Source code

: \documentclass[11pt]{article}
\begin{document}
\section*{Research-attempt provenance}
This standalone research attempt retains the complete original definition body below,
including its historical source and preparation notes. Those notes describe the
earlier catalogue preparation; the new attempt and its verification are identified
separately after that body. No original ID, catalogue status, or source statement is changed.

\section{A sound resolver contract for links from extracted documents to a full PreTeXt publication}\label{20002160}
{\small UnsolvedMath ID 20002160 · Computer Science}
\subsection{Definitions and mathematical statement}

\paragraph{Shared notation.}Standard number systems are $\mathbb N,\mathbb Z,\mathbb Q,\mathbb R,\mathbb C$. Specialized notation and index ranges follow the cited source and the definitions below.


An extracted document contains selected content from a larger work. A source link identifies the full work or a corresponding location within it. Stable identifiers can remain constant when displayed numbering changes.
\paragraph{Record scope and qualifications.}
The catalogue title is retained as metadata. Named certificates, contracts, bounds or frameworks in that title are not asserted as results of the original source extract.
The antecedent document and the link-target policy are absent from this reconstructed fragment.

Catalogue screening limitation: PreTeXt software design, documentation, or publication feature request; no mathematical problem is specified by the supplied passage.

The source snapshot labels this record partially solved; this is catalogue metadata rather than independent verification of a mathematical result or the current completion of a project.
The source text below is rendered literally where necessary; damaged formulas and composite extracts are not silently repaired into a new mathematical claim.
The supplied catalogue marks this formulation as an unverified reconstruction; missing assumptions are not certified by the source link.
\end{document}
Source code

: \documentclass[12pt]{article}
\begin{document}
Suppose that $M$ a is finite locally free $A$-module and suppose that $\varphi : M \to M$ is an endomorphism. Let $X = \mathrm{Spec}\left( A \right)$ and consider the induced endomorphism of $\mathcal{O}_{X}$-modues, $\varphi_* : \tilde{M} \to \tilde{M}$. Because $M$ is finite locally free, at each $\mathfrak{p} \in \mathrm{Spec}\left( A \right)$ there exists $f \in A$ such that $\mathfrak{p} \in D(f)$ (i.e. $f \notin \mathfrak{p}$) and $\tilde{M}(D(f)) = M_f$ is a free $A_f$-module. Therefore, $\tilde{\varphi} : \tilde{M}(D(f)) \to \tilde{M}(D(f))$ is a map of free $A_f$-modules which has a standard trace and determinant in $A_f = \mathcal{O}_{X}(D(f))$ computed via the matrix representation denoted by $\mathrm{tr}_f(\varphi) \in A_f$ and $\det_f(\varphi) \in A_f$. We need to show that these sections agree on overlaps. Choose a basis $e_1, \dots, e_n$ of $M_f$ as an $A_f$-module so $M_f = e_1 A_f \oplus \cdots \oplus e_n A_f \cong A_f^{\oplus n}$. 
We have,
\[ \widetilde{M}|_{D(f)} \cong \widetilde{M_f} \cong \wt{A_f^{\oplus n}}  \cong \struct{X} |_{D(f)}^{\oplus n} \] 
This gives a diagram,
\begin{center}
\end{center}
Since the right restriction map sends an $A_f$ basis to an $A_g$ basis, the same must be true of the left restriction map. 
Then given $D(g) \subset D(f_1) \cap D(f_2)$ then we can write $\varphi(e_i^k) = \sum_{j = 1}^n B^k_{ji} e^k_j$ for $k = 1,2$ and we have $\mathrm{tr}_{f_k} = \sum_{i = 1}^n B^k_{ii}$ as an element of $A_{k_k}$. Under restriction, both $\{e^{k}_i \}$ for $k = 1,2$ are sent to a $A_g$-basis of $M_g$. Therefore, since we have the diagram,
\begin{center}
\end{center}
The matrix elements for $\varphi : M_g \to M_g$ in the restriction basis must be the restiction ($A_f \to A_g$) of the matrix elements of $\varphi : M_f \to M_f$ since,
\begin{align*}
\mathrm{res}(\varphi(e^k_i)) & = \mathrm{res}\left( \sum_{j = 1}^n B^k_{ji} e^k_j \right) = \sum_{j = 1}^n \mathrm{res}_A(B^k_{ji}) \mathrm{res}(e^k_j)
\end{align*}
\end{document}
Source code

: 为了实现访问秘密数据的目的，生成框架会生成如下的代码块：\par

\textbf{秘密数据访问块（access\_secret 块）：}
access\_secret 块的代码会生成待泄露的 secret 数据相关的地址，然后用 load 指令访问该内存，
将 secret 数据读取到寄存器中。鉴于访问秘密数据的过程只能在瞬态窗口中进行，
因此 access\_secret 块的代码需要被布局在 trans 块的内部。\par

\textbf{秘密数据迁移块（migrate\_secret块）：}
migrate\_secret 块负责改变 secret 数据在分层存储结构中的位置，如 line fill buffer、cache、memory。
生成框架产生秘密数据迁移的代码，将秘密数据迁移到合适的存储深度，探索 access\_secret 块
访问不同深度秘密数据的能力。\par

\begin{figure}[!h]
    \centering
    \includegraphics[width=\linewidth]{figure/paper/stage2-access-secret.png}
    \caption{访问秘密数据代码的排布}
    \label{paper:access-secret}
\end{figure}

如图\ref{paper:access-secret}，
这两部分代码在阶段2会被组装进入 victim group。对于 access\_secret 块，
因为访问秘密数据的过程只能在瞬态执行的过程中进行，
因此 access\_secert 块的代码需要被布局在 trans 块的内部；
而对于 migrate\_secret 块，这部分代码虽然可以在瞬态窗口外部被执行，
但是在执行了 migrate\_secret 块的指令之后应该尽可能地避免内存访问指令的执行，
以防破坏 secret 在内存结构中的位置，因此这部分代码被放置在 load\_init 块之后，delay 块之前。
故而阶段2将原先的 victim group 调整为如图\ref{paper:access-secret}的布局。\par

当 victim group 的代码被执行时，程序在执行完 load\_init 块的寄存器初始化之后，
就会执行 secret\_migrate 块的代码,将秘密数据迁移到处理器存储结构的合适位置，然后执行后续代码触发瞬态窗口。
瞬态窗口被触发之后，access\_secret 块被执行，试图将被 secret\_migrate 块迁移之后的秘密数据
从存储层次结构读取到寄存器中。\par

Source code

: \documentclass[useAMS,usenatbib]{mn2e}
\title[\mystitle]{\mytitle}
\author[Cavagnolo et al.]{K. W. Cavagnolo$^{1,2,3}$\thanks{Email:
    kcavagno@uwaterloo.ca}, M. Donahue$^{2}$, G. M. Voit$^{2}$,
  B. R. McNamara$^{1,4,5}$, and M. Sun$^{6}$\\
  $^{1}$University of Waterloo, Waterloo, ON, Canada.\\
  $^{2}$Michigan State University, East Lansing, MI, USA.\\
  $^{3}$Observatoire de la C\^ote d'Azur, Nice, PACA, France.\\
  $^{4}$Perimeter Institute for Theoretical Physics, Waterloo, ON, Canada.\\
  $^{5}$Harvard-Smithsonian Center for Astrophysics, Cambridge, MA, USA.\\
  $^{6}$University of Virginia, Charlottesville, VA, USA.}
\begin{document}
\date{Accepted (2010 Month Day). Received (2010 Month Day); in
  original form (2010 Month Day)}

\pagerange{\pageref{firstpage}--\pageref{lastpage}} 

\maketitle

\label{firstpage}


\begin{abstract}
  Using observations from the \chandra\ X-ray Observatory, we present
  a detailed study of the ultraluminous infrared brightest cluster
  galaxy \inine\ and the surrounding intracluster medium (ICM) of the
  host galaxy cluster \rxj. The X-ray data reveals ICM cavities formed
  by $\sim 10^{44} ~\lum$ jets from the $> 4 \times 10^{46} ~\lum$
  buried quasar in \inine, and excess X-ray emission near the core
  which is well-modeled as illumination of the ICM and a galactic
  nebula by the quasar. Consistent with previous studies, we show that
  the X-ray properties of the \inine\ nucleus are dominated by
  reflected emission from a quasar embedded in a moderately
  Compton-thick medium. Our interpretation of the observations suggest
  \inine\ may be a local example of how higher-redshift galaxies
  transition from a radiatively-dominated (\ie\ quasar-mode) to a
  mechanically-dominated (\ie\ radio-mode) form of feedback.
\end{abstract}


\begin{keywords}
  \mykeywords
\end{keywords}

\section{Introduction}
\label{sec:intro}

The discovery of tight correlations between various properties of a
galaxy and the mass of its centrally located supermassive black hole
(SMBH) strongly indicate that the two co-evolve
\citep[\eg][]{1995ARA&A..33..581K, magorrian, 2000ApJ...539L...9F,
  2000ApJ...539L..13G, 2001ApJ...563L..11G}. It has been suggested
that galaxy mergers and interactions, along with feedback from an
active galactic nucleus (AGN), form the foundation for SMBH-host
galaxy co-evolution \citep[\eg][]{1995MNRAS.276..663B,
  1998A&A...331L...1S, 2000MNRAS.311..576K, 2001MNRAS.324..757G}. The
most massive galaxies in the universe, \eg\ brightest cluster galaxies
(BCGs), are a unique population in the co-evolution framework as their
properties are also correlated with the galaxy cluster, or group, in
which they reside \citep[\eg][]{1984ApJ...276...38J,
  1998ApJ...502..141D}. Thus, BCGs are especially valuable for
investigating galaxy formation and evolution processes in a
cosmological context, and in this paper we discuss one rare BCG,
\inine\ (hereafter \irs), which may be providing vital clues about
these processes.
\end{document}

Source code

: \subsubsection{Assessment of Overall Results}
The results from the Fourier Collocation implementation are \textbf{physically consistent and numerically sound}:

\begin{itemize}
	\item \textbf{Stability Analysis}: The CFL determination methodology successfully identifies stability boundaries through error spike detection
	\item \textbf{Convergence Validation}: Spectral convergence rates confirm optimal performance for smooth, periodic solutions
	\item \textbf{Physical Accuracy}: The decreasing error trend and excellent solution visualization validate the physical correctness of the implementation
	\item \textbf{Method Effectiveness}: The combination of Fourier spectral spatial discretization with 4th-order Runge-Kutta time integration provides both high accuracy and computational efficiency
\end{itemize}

■ ■ ■ ■ ■ ■ ■

● REQUIREMENT:
Quote every line from the line containing "The results from" through the closing line of the listing, including both.

● SOLVED PROBLEM:
The results from the Fourier Collocation implementation are \textbf{physically consistent and numerically sound}:

\begin{itemize}
	\item \textbf{Stability Analysis}: The CFL determination methodology successfully identifies stability boundaries through error spike detection
	\item \textbf{Convergence Validation}: Spectral convergence rates confirm optimal performance for smooth, periodic solutions
	\item \textbf{Physical Accuracy}: The decreasing error trend and excellent solution visualization validate the physical correctness of the implementation
	\item \textbf{Method Effectiveness}: The combination of Fourier spectral spatial discretization with 4th-order Runge-Kutta time integration provides both high accuracy and computational efficiency
\end{itemize}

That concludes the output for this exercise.